By Lucy Craymer and Renju Jose
WELLINGTON (Reuters) -Senior members of New Zealand's National Party will meet on Sunday to plan forming a coalition government after the centre-right party and its preferred partner won a razor-thin electoral victory that could be eroded when the final votes are tallied.
Prime Minister-elect Christopher Luxon, 53, a former airline executive who has only been in parliament for three years, said National’s strategy team would gather behind closed doors in the afternoon to map out how to approach negotiations.
"We are going to deliver a strong and stable government that is going to get things done,” Luxon told a press conference in Auckland a day after Saturday's election.
He said he had spoken with the leader of the conservative ACT New Zealand, David Seymour, twice on Saturday and believed the two parties would work constructively.
National won 50 seats and ACT 11, securing a majority of just one seat in the 121-seat parliament, according to provisional results from the Electoral Commission.
While the election produced a notable swing from left to right, Bryce Edwards, a research fellow at the school of government at Victoria University of Wellington, said he did not expect a radical right-wing government in any significant sense.
"It's just so opaque at the moment," Edwards said. National "will be coalescing with the ACT party and also with New Zealand First and we just don't know yet what dynamic that's going to bring."
While National and ACT have the numbers to form a government on the current count, roughly 567,0000 special votes, around 20% of the total, must still be counted. The official result is due on Nov. 3, and right-wing parties have historically lost at least a seat with the final count.
National's campaign manager Chris Bishop warned the party might lose at least one seat when the special votes are counted.
If National and ACT lose a seat, they would need to reach an agreement with the populist New Zealand First. Luxon has not yet spoken to leader Winston Peters but has said he is prepared to work with them to form a stable government.
Under New Zealand’s mixed-member proportional system, it is very uncommon for a single party to form a government, although Jacinda Ardern’s Labour government did in 2020.
Peters told a press conference he was waiting to speak with Luxon after the result was clear.
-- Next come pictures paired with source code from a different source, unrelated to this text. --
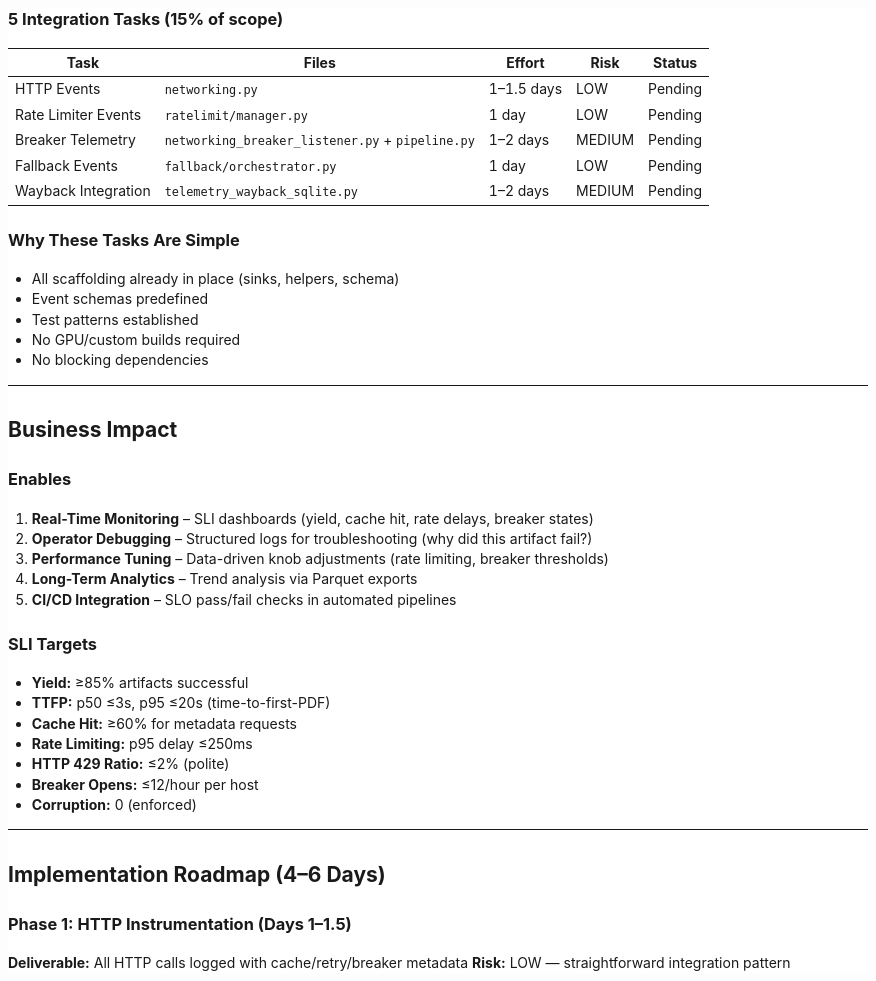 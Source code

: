 ### 5 Integration Tasks (15% of scope)

| Task | Files | Effort | Risk | Status |
|------|-------|--------|------|--------|
| HTTP Events | `networking.py` | 1–1.5 days | LOW | Pending |
| Rate Limiter Events | `ratelimit/manager.py` | 1 day | LOW | Pending |
| Breaker Telemetry | `networking_breaker_listener.py` + `pipeline.py` | 1–2 days | MEDIUM | Pending |
| Fallback Events | `fallback/orchestrator.py` | 1 day | LOW | Pending |
| Wayback Integration | `telemetry_wayback_sqlite.py` | 1–2 days | MEDIUM | Pending |

### Why These Tasks Are Simple

- All scaffolding already in place (sinks, helpers, schema)
- Event schemas predefined
- Test patterns established
- No GPU/custom builds required
- No blocking dependencies

---

## Business Impact

### Enables

1. **Real-Time Monitoring** – SLI dashboards (yield, cache hit, rate delays, breaker states)
2. **Operator Debugging** – Structured logs for troubleshooting (why did this artifact fail?)
3. **Performance Tuning** – Data-driven knob adjustments (rate limiting, breaker thresholds)
4. **Long-Term Analytics** – Trend analysis via Parquet exports
5. **CI/CD Integration** – SLO pass/fail checks in automated pipelines

### SLI Targets

- **Yield:** ≥85% artifacts successful
- **TTFP:** p50 ≤3s, p95 ≤20s (time-to-first-PDF)
- **Cache Hit:** ≥60% for metadata requests
- **Rate Limiting:** p95 delay ≤250ms
- **HTTP 429 Ratio:** ≤2% (polite)
- **Breaker Opens:** ≤12/hour per host
- **Corruption:** 0 (enforced)

---

## Implementation Roadmap (4–6 Days)

### Phase 1: HTTP Instrumentation (Days 1–1.5)

**Deliverable:** All HTTP calls logged with cache/retry/breaker metadata
**Risk:** LOW — straightforward integration pattern
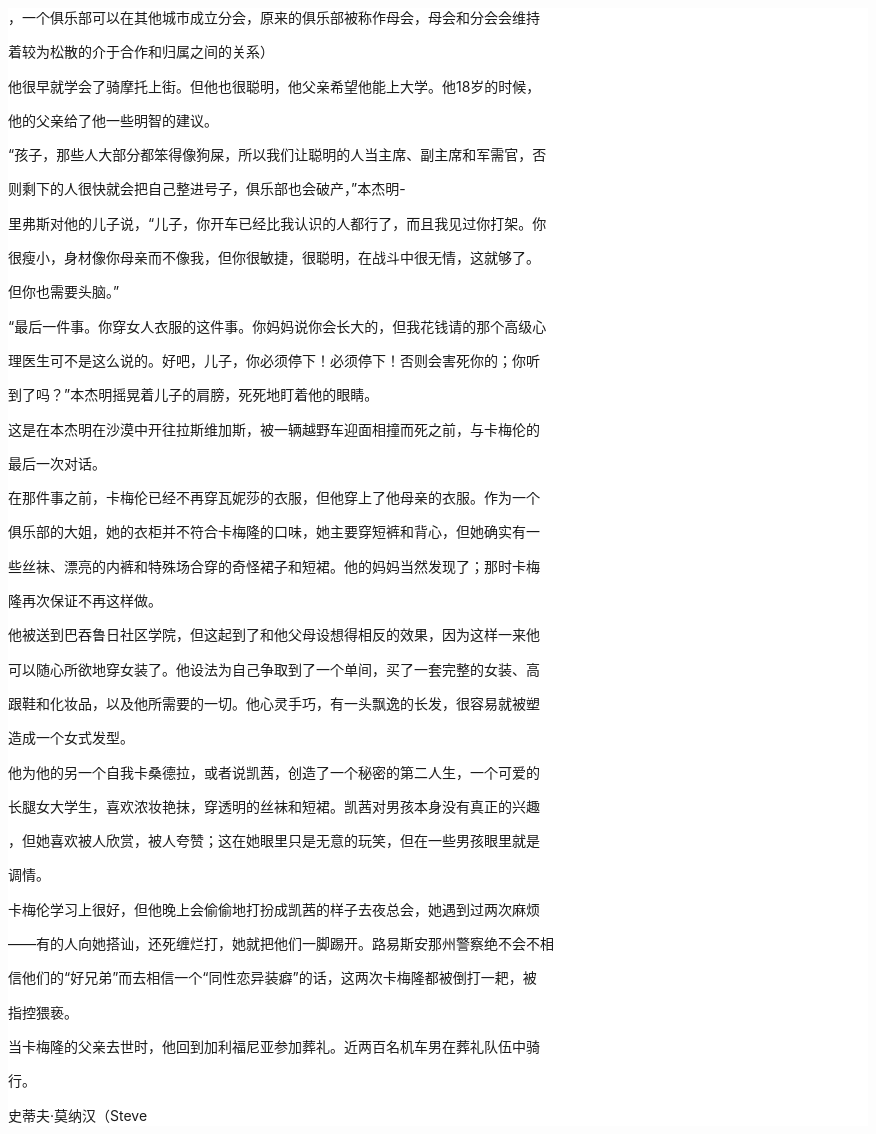 ，一个俱乐部可以在其他城市成立分会，原来的俱乐部被称作母会，母会和分会会维持

着较为松散的介于合作和归属之间的关系）

他很早就学会了骑摩托上街。但他也很聪明，他父亲希望他能上大学。他18岁的时候，

他的父亲给了他一些明智的建议。

“孩子，那些人大部分都笨得像狗屎，所以我们让聪明的人当主席、副主席和军需官，否

则剩下的人很快就会把自己整进号子，俱乐部也会破产，”本杰明-

里弗斯对他的儿子说，“儿子，你开车已经比我认识的人都行了，而且我见过你打架。你

很瘦小，身材像你母亲而不像我，但你很敏捷，很聪明，在战斗中很无情，这就够了。

但你也需要头脑。”

“最后一件事。你穿女人衣服的这件事。你妈妈说你会长大的，但我花钱请的那个高级心

理医生可不是这么说的。好吧，儿子，你必须停下！必须停下！否则会害死你的；你听

到了吗？”本杰明摇晃着儿子的肩膀，死死地盯着他的眼睛。

这是在本杰明在沙漠中开往拉斯维加斯，被一辆越野车迎面相撞而死之前，与卡梅伦的

最后一次对话。

在那件事之前，卡梅伦已经不再穿瓦妮莎的衣服，但他穿上了他母亲的衣服。作为一个

俱乐部的大姐，她的衣柜并不符合卡梅隆的口味，她主要穿短裤和背心，但她确实有一

些丝袜、漂亮的内裤和特殊场合穿的奇怪裙子和短裙。他的妈妈当然发现了；那时卡梅

隆再次保证不再这样做。

他被送到巴吞鲁日社区学院，但这起到了和他父母设想得相反的效果，因为这样一来他

可以随心所欲地穿女装了。他设法为自己争取到了一个单间，买了一套完整的女装、高

跟鞋和化妆品，以及他所需要的一切。他心灵手巧，有一头飘逸的长发，很容易就被塑

造成一个女式发型。

他为他的另一个自我卡桑德拉，或者说凯茜，创造了一个秘密的第二人生，一个可爱的

长腿女大学生，喜欢浓妆艳抹，穿透明的丝袜和短裙。凯茜对男孩本身没有真正的兴趣

，但她喜欢被人欣赏，被人夸赞；这在她眼里只是无意的玩笑，但在一些男孩眼里就是

调情。

卡梅伦学习上很好，但他晚上会偷偷地打扮成凯茜的样子去夜总会，她遇到过两次麻烦

——有的人向她搭讪，还死缠烂打，她就把他们一脚踢开。路易斯安那州警察绝不会不相

信他们的“好兄弟”而去相信一个“同性恋异装癖”的话，这两次卡梅隆都被倒打一耙，被

指控猥亵。

当卡梅隆的父亲去世时，他回到加利福尼亚参加葬礼。近两百名机车男在葬礼队伍中骑

行。

史蒂夫·莫纳汉（Steve
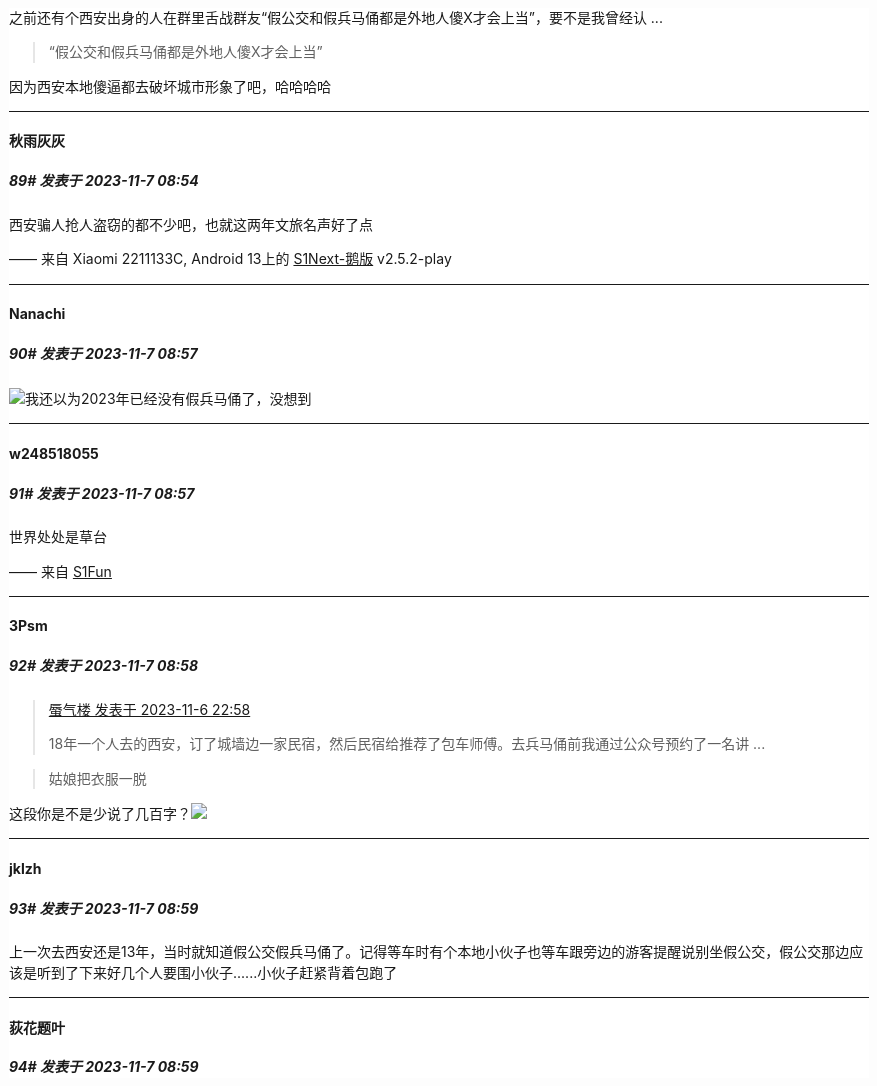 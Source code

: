 之前还有个西安出身的人在群里舌战群友“假公交和假兵马俑都是外地人傻X才会上当”，要不是我曾经认 ...</blockquote><blockquote>“假公交和假兵马俑都是外地人傻X才会上当”</blockquote>
因为西安本地傻逼都去破坏城市形象了吧，哈哈哈哈

*****

####  秋雨灰灰  
##### 89#       发表于 2023-11-7 08:54

西安骗人抢人盗窃的都不少吧，也就这两年文旅名声好了点

—— 来自 Xiaomi 2211133C, Android 13上的 [S1Next-鹅版](https://github.com/ykrank/S1-Next/releases) v2.5.2-play

*****

####  Nanachi  
##### 90#       发表于 2023-11-7 08:57

<img src="https://static.saraba1st.com/image/smiley/face2017/067.png" referrerpolicy="no-referrer">我还以为2023年已经没有假兵马俑了，没想到


*****

####  w248518055  
##### 91#       发表于 2023-11-7 08:57

世界处处是草台

—— 来自 [S1Fun](https://s1fun.koalcat.com)

*****

####  3Psm  
##### 92#       发表于 2023-11-7 08:58

<blockquote><a href="httphttps://bbs.saraba1st.com/2b/forum.php?mod=redirect&amp;goto=findpost&amp;pid=62961853&amp;ptid=2159722" target="_blank">蜃气楼 发表于 2023-11-6 22:58</a>

18年一个人去的西安，订了城墙边一家民宿，然后民宿给推荐了包车师傅。去兵马俑前我通过公众号预约了一名讲 ...</blockquote><blockquote>姑娘把衣服一脱</blockquote>

这段你是不是少说了几百字？<img src="https://static.saraba1st.com/image/smiley/face2017/081.png" referrerpolicy="no-referrer">

*****

####  jklzh  
##### 93#       发表于 2023-11-7 08:59

上一次去西安还是13年，当时就知道假公交假兵马俑了。记得等车时有个本地小伙子也等车跟旁边的游客提醒说别坐假公交，假公交那边应该是听到了下来好几个人要围小伙子......小伙子赶紧背着包跑了

*****

####  荻花题叶  
##### 94#       发表于 2023-11-7 08:59
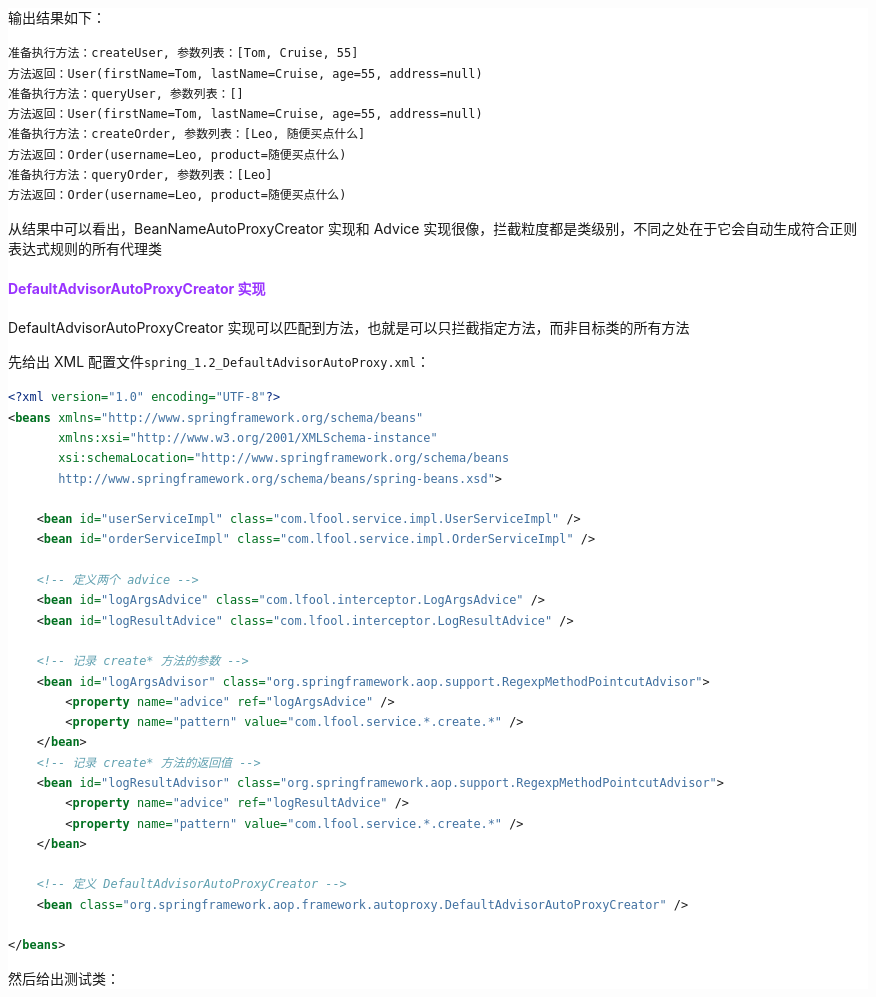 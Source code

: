 输出结果如下：

```
准备执行方法：createUser, 参数列表：[Tom, Cruise, 55]
方法返回：User(firstName=Tom, lastName=Cruise, age=55, address=null)
准备执行方法：queryUser, 参数列表：[]
方法返回：User(firstName=Tom, lastName=Cruise, age=55, address=null)
准备执行方法：createOrder, 参数列表：[Leo, 随便买点什么]
方法返回：Order(username=Leo, product=随便买点什么)
准备执行方法：queryOrder, 参数列表：[Leo]
方法返回：Order(username=Leo, product=随便买点什么)
```

从结果中可以看出，BeanNameAutoProxyCreator 实现和 Advice 实现很像，拦截粒度都是类级别，不同之处在于它会自动生成符合正则表达式规则的所有代理类

#### <font color=#9933FF>DefaultAdvisorAutoProxyCreator 实现</font>

DefaultAdvisorAutoProxyCreator 实现可以匹配到方法，也就是可以只拦截指定方法，而非目标类的所有方法

先给出 XML 配置文件`spring_1.2_DefaultAdvisorAutoProxy.xml`：

```xml
<?xml version="1.0" encoding="UTF-8"?>
<beans xmlns="http://www.springframework.org/schema/beans"
       xmlns:xsi="http://www.w3.org/2001/XMLSchema-instance"
       xsi:schemaLocation="http://www.springframework.org/schema/beans
       http://www.springframework.org/schema/beans/spring-beans.xsd">

    <bean id="userServiceImpl" class="com.lfool.service.impl.UserServiceImpl" />
    <bean id="orderServiceImpl" class="com.lfool.service.impl.OrderServiceImpl" />

    <!-- 定义两个 advice -->
    <bean id="logArgsAdvice" class="com.lfool.interceptor.LogArgsAdvice" />
    <bean id="logResultAdvice" class="com.lfool.interceptor.LogResultAdvice" />

    <!-- 记录 create* 方法的参数 -->
    <bean id="logArgsAdvisor" class="org.springframework.aop.support.RegexpMethodPointcutAdvisor">
        <property name="advice" ref="logArgsAdvice" />
        <property name="pattern" value="com.lfool.service.*.create.*" />
    </bean>
    <!-- 记录 create* 方法的返回值 -->
    <bean id="logResultAdvisor" class="org.springframework.aop.support.RegexpMethodPointcutAdvisor">
        <property name="advice" ref="logResultAdvice" />
        <property name="pattern" value="com.lfool.service.*.create.*" />
    </bean>

    <!-- 定义 DefaultAdvisorAutoProxyCreator -->
    <bean class="org.springframework.aop.framework.autoproxy.DefaultAdvisorAutoProxyCreator" />

</beans>
```

然后给出测试类：
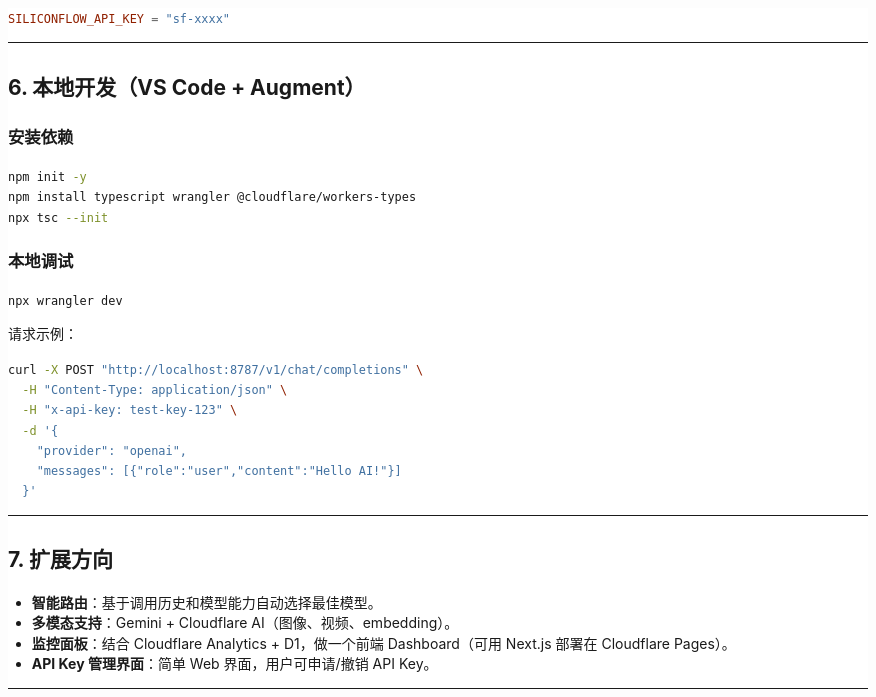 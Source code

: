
 ```toml
SILICONFLOW_API_KEY = "sf-xxxx"
```

---

## 6. 本地开发（VS Code + Augment）

### 安装依赖

```bash
npm init -y
npm install typescript wrangler @cloudflare/workers-types
npx tsc --init
```

### 本地调试

```bash
npx wrangler dev
```

请求示例：

```bash
curl -X POST "http://localhost:8787/v1/chat/completions" \
  -H "Content-Type: application/json" \
  -H "x-api-key: test-key-123" \
  -d '{
    "provider": "openai",
    "messages": [{"role":"user","content":"Hello AI!"}]
  }'
```

---

## 7. 扩展方向

* **智能路由**：基于调用历史和模型能力自动选择最佳模型。
* **多模态支持**：Gemini + Cloudflare AI（图像、视频、embedding）。
* **监控面板**：结合 Cloudflare Analytics + D1，做一个前端 Dashboard（可用 Next.js 部署在 Cloudflare Pages）。
* **API Key 管理界面**：简单 Web 界面，用户可申请/撤销 API Key。

---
National can create a government either in coalition with parties that join the government or by agreements with smaller parties to support the government on important matters such as budgets or no-confidence votes.
Anthony Albanese, centre-left prime minister of neighbouring Australia congratulated Luxon, posting on X, formerly known as Twitter, that he looked forward to building the two countries' relationship into the future.
(Reporting by Lucy Craymer; Editing by Mark Potter, Chizu Nomiyama and William Mallard)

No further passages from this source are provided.